• [Material for the task]
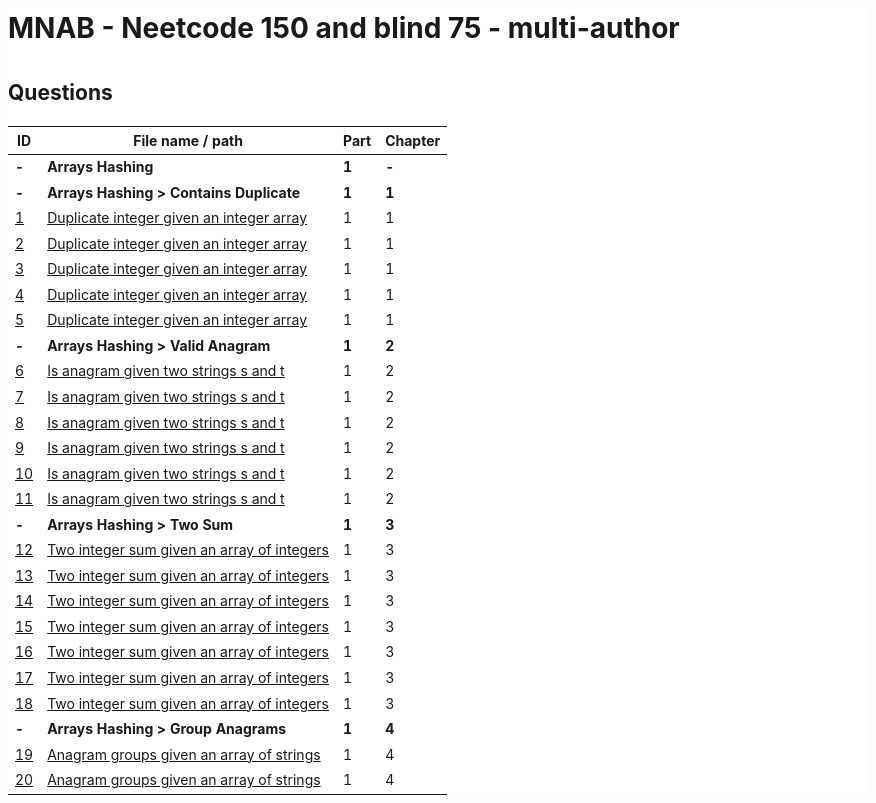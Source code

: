 # MNAB - Neetcode 150 and blind 75 - multi-author

## Questions

| ID | File name / path | Part | Chapter |
| --- | --- | --- | --- |
| **-** | **Arrays Hashing** | **1** | **-** |
| **-** | **Arrays Hashing > Contains Duplicate** | **1** | **1** |
| [1](#id1) | [Duplicate integer given an integer array](./MNAB%20-%20Neetcode%20150%20and%20blind%2075%20-%20multi-author/Part%20I%20-%20Arrays%20Hashing/Chapter%201%20-%20Contains%20Duplicate%20-%20Blind/1%20-%20Duplicate%20integer%20given%20an%20integer%20array.md) | 1 | 1 |
| [2](#id2) | [Duplicate integer given an integer array](./MNAB%20-%20Neetcode%20150%20and%20blind%2075%20-%20multi-author/Part%20I%20-%20Arrays%20Hashing/Chapter%201%20-%20Contains%20Duplicate%20-%20Blind/2%20-%20Duplicate%20integer%20given%20an%20integer%20array.md) | 1 | 1 |
| [3](#id3) | [Duplicate integer given an integer array](./MNAB%20-%20Neetcode%20150%20and%20blind%2075%20-%20multi-author/Part%20I%20-%20Arrays%20Hashing/Chapter%201%20-%20Contains%20Duplicate%20-%20Blind/3%20-%20Duplicate%20integer%20given%20an%20integer%20array.md) | 1 | 1 |
| [4](#id4) | [Duplicate integer given an integer array](./MNAB%20-%20Neetcode%20150%20and%20blind%2075%20-%20multi-author/Part%20I%20-%20Arrays%20Hashing/Chapter%201%20-%20Contains%20Duplicate%20-%20Blind/4%20-%20Duplicate%20integer%20given%20an%20integer%20array.md) | 1 | 1 |
| [5](#id5) | [Duplicate integer given an integer array](./MNAB%20-%20Neetcode%20150%20and%20blind%2075%20-%20multi-author/Part%20I%20-%20Arrays%20Hashing/Chapter%201%20-%20Contains%20Duplicate%20-%20Blind/5%20-%20Duplicate%20integer%20given%20an%20integer%20array.md) | 1 | 1 |
| **-** | **Arrays Hashing > Valid Anagram** | **1** | **2** |
| [6](#id6) | [Is anagram given two strings s and t](./MNAB%20-%20Neetcode%20150%20and%20blind%2075%20-%20multi-author/Part%20I%20-%20Arrays%20Hashing/Chapter%202%20-%20Valid%20Anagram%20-%20Blind/6%20-%20Is%20anagram%20given%20two%20strings%20s%20and%20t.md) | 1 | 2 |
| [7](#id7) | [Is anagram given two strings s and t](./MNAB%20-%20Neetcode%20150%20and%20blind%2075%20-%20multi-author/Part%20I%20-%20Arrays%20Hashing/Chapter%202%20-%20Valid%20Anagram%20-%20Blind/7%20-%20Is%20anagram%20given%20two%20strings%20s%20and%20t.md) | 1 | 2 |
| [8](#id8) | [Is anagram given two strings s and t](./MNAB%20-%20Neetcode%20150%20and%20blind%2075%20-%20multi-author/Part%20I%20-%20Arrays%20Hashing/Chapter%202%20-%20Valid%20Anagram%20-%20Blind/8%20-%20Is%20anagram%20given%20two%20strings%20s%20and%20t.md) | 1 | 2 |
| [9](#id9) | [Is anagram given two strings s and t](./MNAB%20-%20Neetcode%20150%20and%20blind%2075%20-%20multi-author/Part%20I%20-%20Arrays%20Hashing/Chapter%202%20-%20Valid%20Anagram%20-%20Blind/9%20-%20Is%20anagram%20given%20two%20strings%20s%20and%20t.md) | 1 | 2 |
| [10](#id10) | [Is anagram given two strings s and t](./MNAB%20-%20Neetcode%20150%20and%20blind%2075%20-%20multi-author/Part%20I%20-%20Arrays%20Hashing/Chapter%202%20-%20Valid%20Anagram%20-%20Blind/10%20-%20Is%20anagram%20given%20two%20strings%20s%20and%20t.md) | 1 | 2 |
| [11](#id11) | [Is anagram given two strings s and t](./MNAB%20-%20Neetcode%20150%20and%20blind%2075%20-%20multi-author/Part%20I%20-%20Arrays%20Hashing/Chapter%202%20-%20Valid%20Anagram%20-%20Blind/11%20-%20Is%20anagram%20given%20two%20strings%20s%20and%20t.md) | 1 | 2 |
| **-** | **Arrays Hashing > Two Sum** | **1** | **3** |
| [12](#id12) | [Two integer sum given an array of integers](./MNAB%20-%20Neetcode%20150%20and%20blind%2075%20-%20multi-author/Part%20I%20-%20Arrays%20Hashing/Chapter%203%20-%20Two%20Sum%20-%20Blind/12%20-%20Two%20integer%20sum%20given%20an%20array%20of%20integers.md) | 1 | 3 |
| [13](#id13) | [Two integer sum given an array of integers](./MNAB%20-%20Neetcode%20150%20and%20blind%2075%20-%20multi-author/Part%20I%20-%20Arrays%20Hashing/Chapter%203%20-%20Two%20Sum%20-%20Blind/13%20-%20Two%20integer%20sum%20given%20an%20array%20of%20integers.md) | 1 | 3 |
| [14](#id14) | [Two integer sum given an array of integers](./MNAB%20-%20Neetcode%20150%20and%20blind%2075%20-%20multi-author/Part%20I%20-%20Arrays%20Hashing/Chapter%203%20-%20Two%20Sum%20-%20Blind/14%20-%20Two%20integer%20sum%20given%20an%20array%20of%20integers.md) | 1 | 3 |
| [15](#id15) | [Two integer sum given an array of integers](./MNAB%20-%20Neetcode%20150%20and%20blind%2075%20-%20multi-author/Part%20I%20-%20Arrays%20Hashing/Chapter%203%20-%20Two%20Sum%20-%20Blind/15%20-%20Two%20integer%20sum%20given%20an%20array%20of%20integers.md) | 1 | 3 |
| [16](#id16) | [Two integer sum given an array of integers](./MNAB%20-%20Neetcode%20150%20and%20blind%2075%20-%20multi-author/Part%20I%20-%20Arrays%20Hashing/Chapter%203%20-%20Two%20Sum%20-%20Blind/16%20-%20Two%20integer%20sum%20given%20an%20array%20of%20integers.md) | 1 | 3 |
| [17](#id17) | [Two integer sum given an array of integers](./MNAB%20-%20Neetcode%20150%20and%20blind%2075%20-%20multi-author/Part%20I%20-%20Arrays%20Hashing/Chapter%203%20-%20Two%20Sum%20-%20Blind/17%20-%20Two%20integer%20sum%20given%20an%20array%20of%20integers.md) | 1 | 3 |
| [18](#id18) | [Two integer sum given an array of integers](./MNAB%20-%20Neetcode%20150%20and%20blind%2075%20-%20multi-author/Part%20I%20-%20Arrays%20Hashing/Chapter%203%20-%20Two%20Sum%20-%20Blind/18%20-%20Two%20integer%20sum%20given%20an%20array%20of%20integers.md) | 1 | 3 |
| **-** | **Arrays Hashing > Group Anagrams** | **1** | **4** |
| [19](#id19) | [Anagram groups given an array of strings](./MNAB%20-%20Neetcode%20150%20and%20blind%2075%20-%20multi-author/Part%20I%20-%20Arrays%20Hashing/Chapter%204%20-%20Group%20Anagrams%20-%20Blind/19%20-%20Anagram%20groups%20given%20an%20array%20of%20strings.md) | 1 | 4 |
| [20](#id20) | [Anagram groups given an array of strings](./MNAB%20-%20Neetcode%20150%20and%20blind%2075%20-%20multi-author/Part%20I%20-%20Arrays%20Hashing/Chapter%204%20-%20Group%20Anagrams%20-%20Blind/20%20-%20Anagram%20groups%20given%20an%20array%20of%20strings.md) | 1 | 4 |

• [What is needed] Out of the listing above, reproduce exactly the lines from the one with "[11](#id11) | [Is" up to and including the one with "[12](#id12) | [Two".

• [Output for this exercise]
| [11](#id11) | [Is anagram given two strings s and t](./MNAB%20-%20Neetcode%20150%20and%20blind%2075%20-%20multi-author/Part%20I%20-%20Arrays%20Hashing/Chapter%202%20-%20Valid%20Anagram%20-%20Blind/11%20-%20Is%20anagram%20given%20two%20strings%20s%20and%20t.md) | 1 | 2 |
| **-** | **Arrays Hashing > Two Sum** | **1** | **3** |
| [12](#id12) | [Two integer sum given an array of integers](./MNAB%20-%20Neetcode%20150%20and%20blind%2075%20-%20multi-author/Part%20I%20-%20Arrays%20Hashing/Chapter%203%20-%20Two%20Sum%20-%20Blind/12%20-%20Two%20integer%20sum%20given%20an%20array%20of%20integers.md) | 1 | 3 |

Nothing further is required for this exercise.